What is being asked
When the line containing "My name’s Lachy." appears in the entries below, begin printing there and stop after the line containing "### Contributions"; print each of those lines exactly and no other line.

Information
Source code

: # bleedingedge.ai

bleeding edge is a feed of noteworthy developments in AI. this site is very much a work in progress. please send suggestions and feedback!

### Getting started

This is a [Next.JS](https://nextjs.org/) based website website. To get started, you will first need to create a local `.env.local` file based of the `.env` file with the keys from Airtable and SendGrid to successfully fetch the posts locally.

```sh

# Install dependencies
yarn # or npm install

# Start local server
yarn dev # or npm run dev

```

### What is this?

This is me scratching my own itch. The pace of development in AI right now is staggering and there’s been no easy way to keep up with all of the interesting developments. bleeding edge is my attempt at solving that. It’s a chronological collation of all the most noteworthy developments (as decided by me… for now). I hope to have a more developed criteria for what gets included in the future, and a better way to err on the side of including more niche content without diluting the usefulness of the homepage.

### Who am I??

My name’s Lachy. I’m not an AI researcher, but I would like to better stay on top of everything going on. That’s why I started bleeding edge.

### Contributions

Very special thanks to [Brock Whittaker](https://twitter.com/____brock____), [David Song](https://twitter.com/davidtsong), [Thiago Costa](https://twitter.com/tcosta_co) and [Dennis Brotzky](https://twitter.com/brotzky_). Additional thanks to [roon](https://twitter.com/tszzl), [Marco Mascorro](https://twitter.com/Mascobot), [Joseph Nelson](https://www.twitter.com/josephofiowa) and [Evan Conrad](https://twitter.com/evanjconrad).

Answer area
My name’s Lachy. I’m not an AI researcher, but I would like to better stay on top of everything going on. That’s why I started bleeding edge.

### Contributions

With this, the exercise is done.